Output each record verbatim, with pictures left out.

• RECORD SET
_____
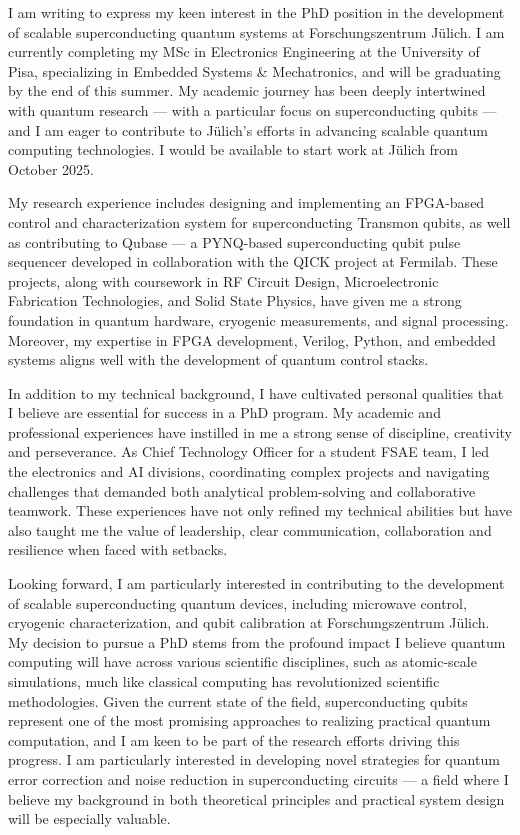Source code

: \documentclass[12pt,stdletter,dateno]{newlfm}
\begin{document}
    \begin{newlfm}
        
        I am writing to express my keen interest in the PhD position in the development of scalable superconducting quantum systems at Forschungszentrum Jülich. I am currently completing my MSc in Electronics Engineering at the University of Pisa, specializing in Embedded Systems \& Mechatronics, and will be graduating by the end of this summer. My academic journey has been deeply intertwined with quantum research — with a particular focus on superconducting qubits — and I am eager to contribute to Jülich’s efforts in advancing scalable quantum computing technologies. I would be available to start work at Jülich from October 2025.
        
        My research experience includes designing and implementing an FPGA-based control and characterization system for superconducting Transmon qubits, as well as contributing to Qubase — a PYNQ-based superconducting qubit pulse sequencer developed in collaboration with the QICK project at Fermilab. These projects, along with coursework in RF Circuit Design, Microelectronic Fabrication Technologies, and Solid State Physics, have given me a strong foundation in quantum hardware, cryogenic measurements, and signal processing. Moreover, my expertise in FPGA development, Verilog, Python, and embedded systems aligns well with the development of quantum control stacks.
        
        In addition to my technical background, I have cultivated personal qualities that I believe are essential for success in a PhD program. My academic and professional experiences have instilled in me a strong sense of discipline, creativity and perseverance. As Chief Technology Officer for a student FSAE team, I led the electronics and AI divisions, coordinating complex projects and navigating challenges that demanded both analytical problem-solving and collaborative teamwork. These experiences have not only refined my technical abilities but have also taught me the value of leadership, clear communication, collaboration and resilience when faced with setbacks.
        
        Looking forward, I am particularly interested in contributing to the development of scalable superconducting quantum devices, including microwave control, cryogenic characterization, and qubit calibration at Forschungszentrum Jülich. My decision to pursue a PhD stems from the profound impact I believe quantum computing will have across various scientific disciplines, such as atomic-scale simulations, much like classical computing has revolutionized scientific methodologies. Given the current state of the field, superconducting qubits represent one of the most promising approaches to realizing practical quantum computation, and I am keen to be part of the research efforts driving this progress. I am particularly interested in developing novel strategies for quantum error correction and noise reduction in superconducting circuits — a field where I believe my background in both theoretical principles and practical system design will be especially valuable.
        

\end{newlfm}
\end{document}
_____
• RESPONSE AREA
Source code

: \documentclass[12pt,stdletter,dateno]{newlfm}
\begin{document}
    \begin{newlfm}
        
        I am writing to express my keen interest in the PhD position in the development of scalable superconducting quantum systems at Forschungszentrum Jülich. I am currently completing my MSc in Electronics Engineering at the University of Pisa, specializing in Embedded Systems \& Mechatronics, and will be graduating by the end of this summer. My academic journey has been deeply intertwined with quantum research — with a particular focus on superconducting qubits — and I am eager to contribute to Jülich’s efforts in advancing scalable quantum computing technologies. I would be available to start work at Jülich from October 2025.
        
        My research experience includes designing and implementing an FPGA-based control and characterization system for superconducting Transmon qubits, as well as contributing to Qubase — a PYNQ-based superconducting qubit pulse sequencer developed in collaboration with the QICK project at Fermilab. These projects, along with coursework in RF Circuit Design, Microelectronic Fabrication Technologies, and Solid State Physics, have given me a strong foundation in quantum hardware, cryogenic measurements, and signal processing. Moreover, my expertise in FPGA development, Verilog, Python, and embedded systems aligns well with the development of quantum control stacks.
        
        In addition to my technical background, I have cultivated personal qualities that I believe are essential for success in a PhD program. My academic and professional experiences have instilled in me a strong sense of discipline, creativity and perseverance. As Chief Technology Officer for a student FSAE team, I led the electronics and AI divisions, coordinating complex projects and navigating challenges that demanded both analytical problem-solving and collaborative teamwork. These experiences have not only refined my technical abilities but have also taught me the value of leadership, clear communication, collaboration and resilience when faced with setbacks.
        
        Looking forward, I am particularly interested in contributing to the development of scalable superconducting quantum devices, including microwave control, cryogenic characterization, and qubit calibration at Forschungszentrum Jülich. My decision to pursue a PhD stems from the profound impact I believe quantum computing will have across various scientific disciplines, such as atomic-scale simulations, much like classical computing has revolutionized scientific methodologies. Given the current state of the field, superconducting qubits represent one of the most promising approaches to realizing practical quantum computation, and I am keen to be part of the research efforts driving this progress. I am particularly interested in developing novel strategies for quantum error correction and noise reduction in superconducting circuits — a field where I believe my background in both theoretical principles and practical system design will be especially valuable.
        

\end{newlfm}
\end{document}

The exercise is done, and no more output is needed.